== Segment start ==
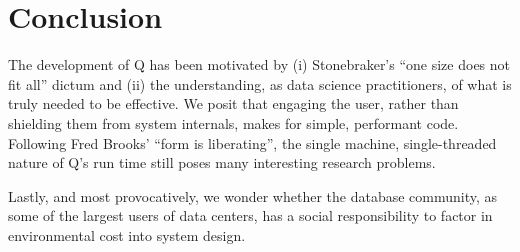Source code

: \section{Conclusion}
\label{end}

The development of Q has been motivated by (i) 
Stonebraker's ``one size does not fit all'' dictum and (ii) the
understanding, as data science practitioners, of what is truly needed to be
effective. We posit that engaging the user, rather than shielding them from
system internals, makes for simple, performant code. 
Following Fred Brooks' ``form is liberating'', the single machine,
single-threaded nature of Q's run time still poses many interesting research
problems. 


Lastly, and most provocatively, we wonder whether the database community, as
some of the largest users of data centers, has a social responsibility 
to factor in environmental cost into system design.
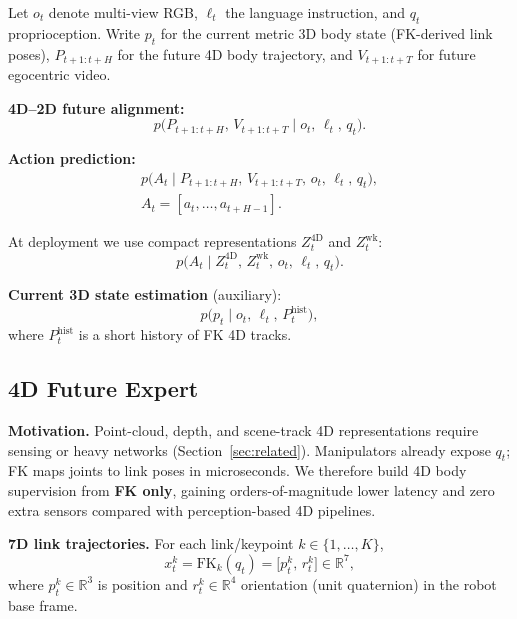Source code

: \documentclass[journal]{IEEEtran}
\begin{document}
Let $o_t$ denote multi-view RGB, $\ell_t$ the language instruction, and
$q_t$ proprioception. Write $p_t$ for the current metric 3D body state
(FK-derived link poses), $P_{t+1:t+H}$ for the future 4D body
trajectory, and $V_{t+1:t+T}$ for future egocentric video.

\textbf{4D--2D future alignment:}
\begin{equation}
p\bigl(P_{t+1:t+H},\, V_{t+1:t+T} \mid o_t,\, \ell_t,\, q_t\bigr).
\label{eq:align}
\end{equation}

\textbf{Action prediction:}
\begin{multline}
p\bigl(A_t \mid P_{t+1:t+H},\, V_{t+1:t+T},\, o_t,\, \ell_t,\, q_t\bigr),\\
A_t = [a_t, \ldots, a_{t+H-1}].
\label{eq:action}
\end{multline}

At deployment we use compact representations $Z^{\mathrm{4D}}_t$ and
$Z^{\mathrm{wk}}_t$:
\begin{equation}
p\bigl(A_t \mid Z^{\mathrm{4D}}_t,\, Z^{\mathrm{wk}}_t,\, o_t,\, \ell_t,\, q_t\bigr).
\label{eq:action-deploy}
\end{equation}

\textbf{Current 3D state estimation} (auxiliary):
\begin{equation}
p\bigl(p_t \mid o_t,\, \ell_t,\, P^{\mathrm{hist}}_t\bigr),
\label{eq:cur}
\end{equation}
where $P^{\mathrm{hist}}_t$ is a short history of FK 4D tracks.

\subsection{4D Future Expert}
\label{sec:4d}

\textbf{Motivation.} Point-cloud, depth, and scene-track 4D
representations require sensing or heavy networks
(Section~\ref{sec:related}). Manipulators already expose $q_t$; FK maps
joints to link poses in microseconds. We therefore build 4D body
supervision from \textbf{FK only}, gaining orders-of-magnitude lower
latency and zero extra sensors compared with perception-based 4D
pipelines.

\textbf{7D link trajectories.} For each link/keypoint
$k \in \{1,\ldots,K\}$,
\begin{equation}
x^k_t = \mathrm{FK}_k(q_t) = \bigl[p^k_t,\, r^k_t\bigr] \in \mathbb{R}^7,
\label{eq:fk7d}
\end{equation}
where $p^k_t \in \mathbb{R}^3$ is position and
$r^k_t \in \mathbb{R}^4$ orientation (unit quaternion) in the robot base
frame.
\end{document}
== Segment end ==
== Segment start ==
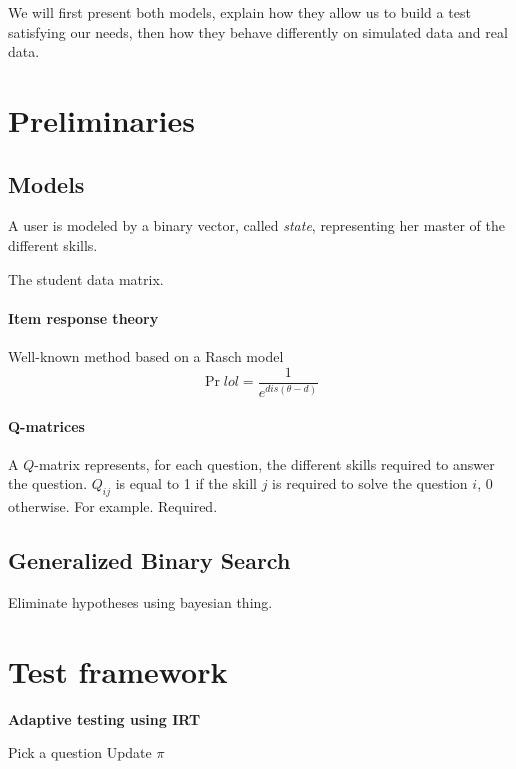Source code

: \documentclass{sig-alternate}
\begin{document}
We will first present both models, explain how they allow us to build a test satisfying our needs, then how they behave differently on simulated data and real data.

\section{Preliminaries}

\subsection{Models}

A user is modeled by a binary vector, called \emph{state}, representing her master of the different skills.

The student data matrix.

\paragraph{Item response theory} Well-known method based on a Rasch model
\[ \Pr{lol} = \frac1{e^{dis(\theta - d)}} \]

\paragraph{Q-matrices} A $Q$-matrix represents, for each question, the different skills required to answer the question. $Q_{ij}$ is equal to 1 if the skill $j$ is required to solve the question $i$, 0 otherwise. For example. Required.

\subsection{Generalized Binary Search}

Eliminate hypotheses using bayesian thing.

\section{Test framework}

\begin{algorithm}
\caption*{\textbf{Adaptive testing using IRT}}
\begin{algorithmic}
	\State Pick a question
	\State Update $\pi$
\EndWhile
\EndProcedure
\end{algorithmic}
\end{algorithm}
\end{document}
== Segment end ==
Problem statement ::
From the data above, retype only the lines starting with the line with "Following Fred Brooks'" and going on through the line with "future egocentric video.", exactly, leaving out the pictures.

Answer section ::
Following Fred Brooks' ``form is liberating'', the single machine,
single-threaded nature of Q's run time still poses many interesting research
problems. 


Lastly, and most provocatively, we wonder whether the database community, as
some of the largest users of data centers, has a social responsibility 
to factor in environmental cost into system design.
Source code

: \documentclass[journal]{IEEEtran}
\begin{document}
Let $o_t$ denote multi-view RGB, $\ell_t$ the language instruction, and
$q_t$ proprioception. Write $p_t$ for the current metric 3D body state
(FK-derived link poses), $P_{t+1:t+H}$ for the future 4D body
trajectory, and $V_{t+1:t+T}$ for future egocentric video.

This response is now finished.